- North American box art
- Developer: Rideon
- Publishers: Digital WW: Circle Entertainment; Physical NA: PM Studios;
- Platform: Nintendo Switch
- Release: JP: January 18, 2018; WW: February 8, 2018;
- Genre: Tactical role-playing game
- Mode: Single-player

= Mercenaries Saga Chronicles =

2018 video game

Mercenaries Saga Chronicles is a tactical role-playing game released for the Nintendo Switch. The game is a collection of three previous Mercenaries Saga games - Mercenaries Saga: Will of the White Lions, Mercenaries Saga 2: Order of the Silver Eagle and Mercenaries Saga 3: Gray Wolves of War.

==Gameplay==
Mercenaries Saga Chronicles consists of a collection of the three entries in the Mercenary Saga games; Mercenaries Saga: Will of the White Lions, Mercenaries Saga 2: Order of the Silver Eagle and Mercenaries Saga 3: Gray Wolves of War. All three titles play as tactical role-playing games games, playing similarly to the Final Fantasy Tactics and Tactics Ogre series of games. The player directs a team of characters across a grid to battle a computer-controlled opponent team in turn based combat. In a character's turn, the player makes decisions in regards to moving a character on the grid within their movement range, and potentially attacking opponents if any are within the attack range. Damage is affected based on characters' proximity to one another and the overall map of the grid. Effectiveness of attacks are determined by a character's attack power against the other character's defense, all of which are altered based on character's base stats, and alteration of said stats based on equipping items and changing classes of characters in the game's menus prior to starting battles. Successful attacks earn experience points and skill points, which in turn help characters level up and strengthen their stats, while "mana points", which are slowly accrued over the course of battle, are used in order to use more powerful attacks mid-battle. If a character loses all of their health through being attacked, they faint, and after 5 rounds of turns, they are removed from the specific battle and unable until the next battle. The game is won if the player makes the entire team fainted or removed from battle, and loses if the same happens to them.

The three titles combined contain 82 specific story-based battles, along with more optional battles as well.

==Story==
All three games revolve around the same basic premise: The game follows a group of mercenaries that start out with just taking random odd jobs, but eventually lead the group into various political and social drama over the course of their travels, while people increasingly join the group as the story progresses. The first title follows Leon, the leader of the "White Lions" mercenary group, who in their mercenary work, get wrapped up in an on-going war. The second title follows Claude, the leader of the "Silver Eagle" mercenaries, who end up searching for the antidote for a prince poisoned by an assassin. The third title follows Marion, the leader of the "Gray Wolves" mercenaries, who fights for the Kingdom against an uprising from the opposing Liberation Army.

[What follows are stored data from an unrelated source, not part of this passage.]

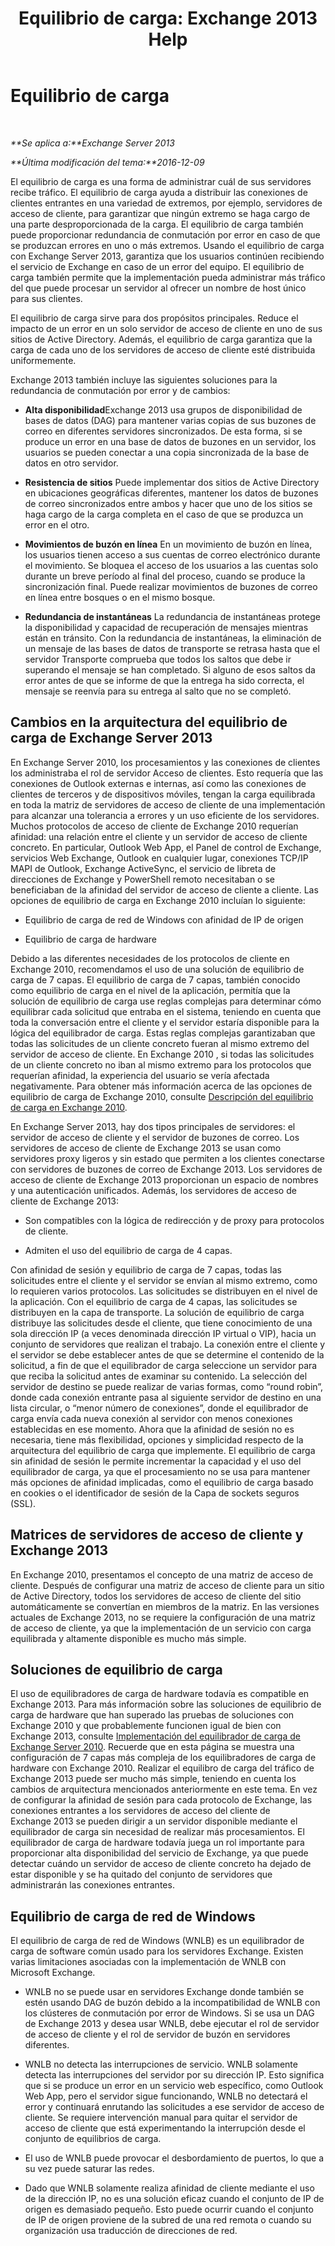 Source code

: ﻿---
title: 'Equilibrio de carga: Exchange 2013 Help'
TOCTitle: Equilibrio de carga
ms:assetid: f572c193-6f3a-400e-9085-a9d3e5e18c59
ms:mtpsurl: https://technet.microsoft.com/es-es/library/JJ898588(v=EXCHG.150)
ms:contentKeyID: 51406571
ms.date: 04/23/2018
mtps_version: v=EXCHG.150
ms.translationtype: HT
---

# Equilibrio de carga

 

_**Se aplica a:**Exchange Server 2013_

_**Última modificación del tema:**2016-12-09_

El equilibrio de carga es una forma de administrar cuál de sus servidores recibe tráfico. El equilibrio de carga ayuda a distribuir las conexiones de clientes entrantes en una variedad de extremos, por ejemplo, servidores de acceso de cliente, para garantizar que ningún extremo se haga cargo de una parte desproporcionada de la carga. El equilibrio de carga también puede proporcionar redundancia de conmutación por error en caso de que se produzcan errores en uno o más extremos. Usando el equilibrio de carga con Exchange Server 2013, garantiza que los usuarios continúen recibiendo el servicio de Exchange en caso de un error del equipo. El equilibrio de carga también permite que la implementación pueda administrar más tráfico del que puede procesar un servidor al ofrecer un nombre de host único para sus clientes.

El equilibrio de carga sirve para dos propósitos principales. Reduce el impacto de un error en un solo servidor de acceso de cliente en uno de sus sitios de Active Directory. Además, el equilibrio de carga garantiza que la carga de cada uno de los servidores de acceso de cliente esté distribuida uniformemente.

Exchange 2013 también incluye las siguientes soluciones para la redundancia de conmutación por error y de cambios:

  - **Alta disponibilidad**Exchange 2013 usa grupos de disponibilidad de bases de datos (DAG) para mantener varias copias de sus buzones de correo en diferentes servidores sincronizados. De esta forma, si se produce un error en una base de datos de buzones en un servidor, los usuarios se pueden conectar a una copia sincronizada de la base de datos en otro servidor.

  - **Resistencia de sitios** Puede implementar dos sitios de Active Directory en ubicaciones geográficas diferentes, mantener los datos de buzones de correo sincronizados entre ambos y hacer que uno de los sitios se haga cargo de la carga completa en el caso de que se produzca un error en el otro.

  - **Movimientos de buzón en línea** En un movimiento de buzón en línea, los usuarios tienen acceso a sus cuentas de correo electrónico durante el movimiento. Se bloquea el acceso de los usuarios a las cuentas solo durante un breve período al final del proceso, cuando se produce la sincronización final. Puede realizar movimientos de buzones de correo en línea entre bosques o en el mismo bosque.

  - **Redundancia de instantáneas** La redundancia de instantáneas protege la disponibilidad y capacidad de recuperación de mensajes mientras están en tránsito. Con la redundancia de instantáneas, la eliminación de un mensaje de las bases de datos de transporte se retrasa hasta que el servidor Transporte comprueba que todos los saltos que debe ir superando el mensaje se han completado. Si alguno de esos saltos da error antes de que se informe de que la entrega ha sido correcta, el mensaje se reenvía para su entrega al salto que no se completó.

## Cambios en la arquitectura del equilibrio de carga de Exchange Server 2013

En Exchange Server 2010, los procesamientos y las conexiones de clientes los administraba el rol de servidor Acceso de clientes. Esto requería que las conexiones de Outlook externas e internas, así como las conexiones de clientes de terceros y de dispositivos móviles, tengan la carga equilibrada en toda la matriz de servidores de acceso de cliente de una implementación para alcanzar una tolerancia a errores y un uso eficiente de los servidores. Muchos protocolos de acceso de cliente de Exchange 2010 requerían afinidad: una relación entre el cliente y un servidor de acceso de cliente concreto. En particular, Outlook Web App, el Panel de control de Exchange, servicios Web Exchange, Outlook en cualquier lugar, conexiones TCP/IP MAPI de Outlook, Exchange ActiveSync, el servicio de libreta de direcciones de Exchange y PowerShell remoto necesitaban o se beneficiaban de la afinidad del servidor de acceso de cliente a cliente. Las opciones de equilibrio de carga en Exchange 2010 incluían lo siguiente:

  - Equilibrio de carga de red de Windows con afinidad de IP de origen

  - Equilibrio de carga de hardware

Debido a las diferentes necesidades de los protocolos de cliente en Exchange 2010, recomendamos el uso de una solución de equilibrio de carga de 7 capas. El equilibrio de carga de 7 capas, también conocido como equilibrio de carga en el nivel de la aplicación, permitía que la solución de equilibrio de carga use reglas complejas para determinar cómo equilibrar cada solicitud que entraba en el sistema, teniendo en cuenta que toda la conversación entre el cliente y el servidor estaría disponible para la lógica del equilibrador de carga. Estas reglas complejas garantizaban que todas las solicitudes de un cliente concreto fueran al mismo extremo del servidor de acceso de cliente. En Exchange 2010 , si todas las solicitudes de un cliente concreto no iban al mismo extremo para los protocolos que requerían afinidad, la experiencia del usuario se vería afectada negativamente. Para obtener más información acerca de las opciones de equilibrio de carga de Exchange 2010, consulte [Descripción del equilibrio de carga en Exchange 2010](https://go.microsoft.com/fwlink/p/?linkid=196447).

En Exchange Server 2013, hay dos tipos principales de servidores: el servidor de acceso de cliente y el servidor de buzones de correo. Los servidores de acceso de cliente de Exchange 2013 se usan como servidores proxy ligeros y sin estado que permiten a los clientes conectarse con servidores de buzones de correo de Exchange 2013. Los servidores de acceso de cliente de Exchange 2013 proporcionan un espacio de nombres y una autenticación unificados. Además, los servidores de acceso de cliente de Exchange 2013:

  - Son compatibles con la lógica de redirección y de proxy para protocolos de cliente.

  - Admiten el uso del equilibrio de carga de 4 capas.

Con afinidad de sesión y equilibrio de carga de 7 capas, todas las solicitudes entre el cliente y el servidor se envían al mismo extremo, como lo requieren varios protocolos. Las solicitudes se distribuyen en el nivel de la aplicación. Con el equilibrio de carga de 4 capas, las solicitudes se distribuyen en la capa de transporte. La solución de equilibrio de carga distribuye las solicitudes desde el cliente, que tiene conocimiento de una sola dirección IP (a veces denominada dirección IP virtual o VIP), hacia un conjunto de servidores que realizan el trabajo. La conexión entre el cliente y el servidor se debe establecer antes de que se determine el contenido de la solicitud, a fin de que el equilibrador de carga seleccione un servidor para que reciba la solicitud antes de examinar su contenido. La selección del servidor de destino se puede realizar de varias formas, como “round robin”, donde cada conexión entrante pasa al siguiente servidor de destino en una lista circular, o “menor número de conexiones”, donde el equilibrador de carga envía cada nueva conexión al servidor con menos conexiones establecidas en ese momento. Ahora que la afinidad de sesión no es necesaria, tiene más flexibilidad, opciones y simplicidad respecto de la arquitectura del equilibrio de carga que implemente. El equilibrio de carga sin afinidad de sesión le permite incrementar la capacidad y el uso del equilibrador de carga, ya que el procesamiento no se usa para mantener más opciones de afinidad implicadas, como el equilibrio de carga basado en cookies o el identificador de sesión de la Capa de sockets seguros (SSL).

## Matrices de servidores de acceso de cliente y Exchange 2013

En Exchange 2010, presentamos el concepto de una matriz de acceso de cliente. Después de configurar una matriz de acceso de cliente para un sitio de Active Directory, todos los servidores de acceso de cliente del sitio automáticamente se convertían en miembros de la matriz. En las versiones actuales de Exchange 2013, no se requiere la configuración de una matriz de acceso de cliente, ya que la implementación de un servicio con carga equilibrada y altamente disponible es mucho más simple.

## Soluciones de equilibrio de carga

El uso de equilibradores de carga de hardware todavía es compatible en Exchange 2013. Para más información sobre las soluciones de equilibrio de carga de hardware que han superado las pruebas de soluciones con Exchange 2010 y que probablemente funcionen igual de bien con Exchange 2013, consulte [Implementación del equilibrador de carga de Exchange Server 2010](https://go.microsoft.com/fwlink/p/?linkid=261834). Recuerde que en esta página se muestra una configuración de 7 capas más compleja de los equilibradores de carga de hardware con Exchange 2010. Realizar el equilibro de carga del tráfico de Exchange 2013 puede ser mucho más simple, teniendo en cuenta los cambios de arquitectura mencionados anteriormente en este tema. En vez de configurar la afinidad de sesión para cada protocolo de Exchange, las conexiones entrantes a los servidores de acceso del cliente de Exchange 2013 se pueden dirigir a un servidor disponible mediante el equilibrador de carga sin necesidad de realizar más procesamientos. El equilibrador de carga de hardware todavía juega un rol importante para proporcionar alta disponibilidad del servicio de Exchange, ya que puede detectar cuándo un servidor de acceso de cliente concreto ha dejado de estar disponible y se ha quitado del conjunto de servidores que administrarán las conexiones entrantes.

## Equilibrio de carga de red de Windows

El equilibrio de carga de red de Windows (WNLB) es un equilibrador de carga de software común usado para los servidores Exchange. Existen varias limitaciones asociadas con la implementación de WNLB con Microsoft Exchange.

  - WNLB no se puede usar en servidores Exchange donde también se estén usando DAG de buzón debido a la incompatibilidad de WNLB con los clústeres de conmutación por error de Windows. Si se usa un DAG de Exchange 2013 y desea usar WNLB, debe ejecutar el rol de servidor de acceso de cliente y el rol de servidor de buzón en servidores diferentes.

  - WNLB no detecta las interrupciones de servicio. WNLB solamente detecta las interrupciones del servidor por su dirección IP. Esto significa que si se produce un error en un servicio web específico, como Outlook Web App, pero el servidor sigue funcionando, WNLB no detectará el error y continuará enrutando las solicitudes a ese servidor de acceso de cliente. Se requiere intervención manual para quitar el servidor de acceso de cliente que está experimentando la interrupción desde el conjunto de equilibrios de carga.

  - El uso de WNLB puede provocar el desbordamiento de puertos, lo que a su vez puede saturar las redes.

  - Dado que WNLB solamente realiza afinidad de cliente mediante el uso de la dirección IP, no es una solución eficaz cuando el conjunto de IP de origen es demasiado pequeño. Esto puede ocurrir cuando el conjunto de IP de origen proviene de la subred de una red remota o cuando su organización usa traducción de direcciones de red.

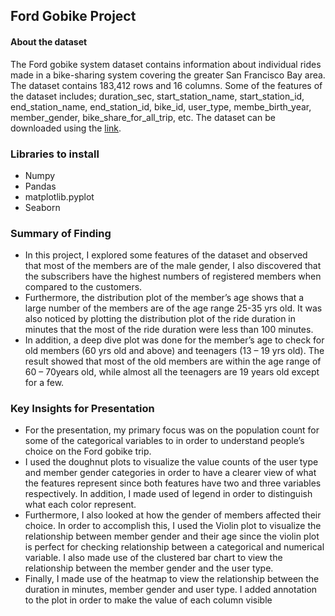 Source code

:## Ford Gobike Project

#### About the dataset
The Ford gobike system dataset contains information about 
individual rides made in a bike-sharing system covering the greater San Francisco Bay area.
The dataset contains 183,412 rows and 16 columns. Some of the features
of the dataset includes; duration_sec, start_station_name, 
start_station_id, end_station_name, end_station_id, bike_id, user_type, 
membe_birth_year, member_gender, bike_share_for_all_trip, etc.
The dataset can be downloaded using the [link](https://www.google.com/url?q=https://video.udacity-data.com/topher/2020/October/5f91cf38_201902-fordgobike-tripdata/201902-fordgobike-tripdata.csv&sa=D&source=editors&ust=1666883470330185&usg=AOvVaw0CK0e47azMi4eNPnKg8NDp).


### Libraries to install
- Numpy
- Pandas
- matplotlib.pyplot
- Seaborn

### Summary of Finding
* In this project, I explored some features of the dataset and observed that
most of the members are of the male gender, I also discovered that the 
subscribers have the highest numbers of registered members when compared to
the customers.
* Furthermore, the distribution plot of the member’s age shows that a large
number of the members are of the age range 25-35 yrs old. It was also noticed
by plotting the distribution plot of the ride duration in minutes that the 
most of the ride duration were less than 100 minutes.
* In addition, a deep dive plot was done for the member’s age to check for old 
members (60 yrs old and above) and teenagers (13 – 19 yrs old). 
The result showed that most of the old members are within the age range of 
60 – 70years old, while almost all the teenagers are 19 years old except for a few.

### Key Insights for Presentation
* For the presentation, my primary focus was on the population count for some of the
categorical variables to in order to understand people’s choice on the Ford gobike trip.
* I used the doughnut plots to visualize the value counts of the user type and member 
gender categories in order to have a clearer view of what the features represent 
since both features have two and three variables respectively. 
In addition, I made used of legend in order to distinguish what each color represent.
* Furthermore, I also looked at how the gender of members affected their choice. 
In order to accomplish this, I used the Violin plot to visualize the relationship
between member gender and their age since the violin plot is perfect for checking
relationship between a categorical and numerical variable. I also made use of the
clustered bar chart to view the relationship between the member gender and the user type.
* Finally, I made use of the heatmap to view the relationship between the duration in
minutes, member gender and user type. I added annotation to the plot in order to make
the value of each column visible
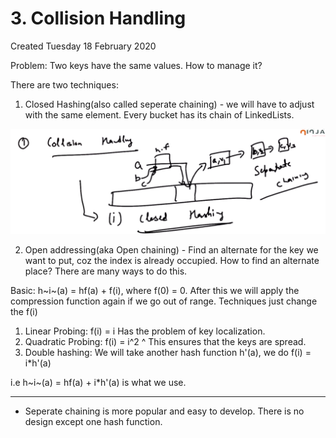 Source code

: # 3. Collision Handling
Created Tuesday 18 February 2020

Problem: Two keys have the same values. How to manage it?

There are two techniques:

1. Closed Hashing(also called seperate chaining) - we will have to adjust with the same element.  Every bucket has its chain of LinkedLists.

 ![](3._Collision_Handling/Selection_043.png)

2. Open addressing(aka Open chaining) - Find an alternate for the key we want to put, coz the index is already occupied. How to find an alternate place? There are many ways to do this.

Basic: h~i~(a) = hf(a) + f(i), where f(0) = 0. 
After this we will apply the compression function again if we go out of range.
Techniques just change the f(i)

1. Linear Probing: f(i) = i  	Has the problem of key localization.
2. Quadratic Probing: f(i) = i^2	^ This ensures that the keys are spread.
3. Double hashing: We will take another hash function h'(a), we do f(i) = i*h'(a)

i.e h~i~(a) = hf(a) + i*h'(a) is what we use.

*****


* Seperate chaining is more popular and easy to develop. There is no design except one hash function.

==Development and release==
The game was first announced on January 2, 2018, as a collection of the three previous games in the Mercenaries Saga series -Mercenaries Saga: Will of the White Lions, Mercenaries Saga 2: Order of the Silver Eagle and Mercenaries Saga 3: Gray Wolves of War. The game was developed by Rideon Japan, the original developer of all three entries, and prior to them, had previously developed the Adventure Bar Story mobile phone game. The game marks the first time that all three games were made playable in English on one platform; the first Mercenaries Saga was only released on mobile phones in Japan, while the second and third titles were released on mobile phone and Nintendo 3DS in both Japanese and English. Chronicles was released on January 18 in Japan, and on February 8 in North America and Europe. The three games are largely the same as they were in their individual releases, but do feature some minor changes to the first two entries in the series to make them consistent with the setup of the third entry.

==Reception==

Reception for the game was generally positive; reviewers generally praised the game's core gameplay for being a good, if not simplified, recreation of the Final Fantasy Tactics and Tactics Ogre games core gameplay, and for the collection containing a lot of content in compiling three titles in one release. Conversely, multiple reviewers criticized the weak story and overall generic presentation and graphics.

Aggregate score
| Aggregator | Score |
|---|---|
| Metacritic | 68/100 |

Review scores
| Publication | Score |
|---|---|
| Computer Games Magazine | 7/10 |
| Nintendo Life | 7/10 |
| Nintendo World Report | 7/10 |

== Sequels ==
Further entries in the series include Mercenaries Wings: The False Phoenix, Mercenaries Blaze: Dawn of the Twin Dragons, Mercenaries Rebirth: Call of the Wild Lynx, and Mercenaries Lament: Requiem of the Silver Wolf.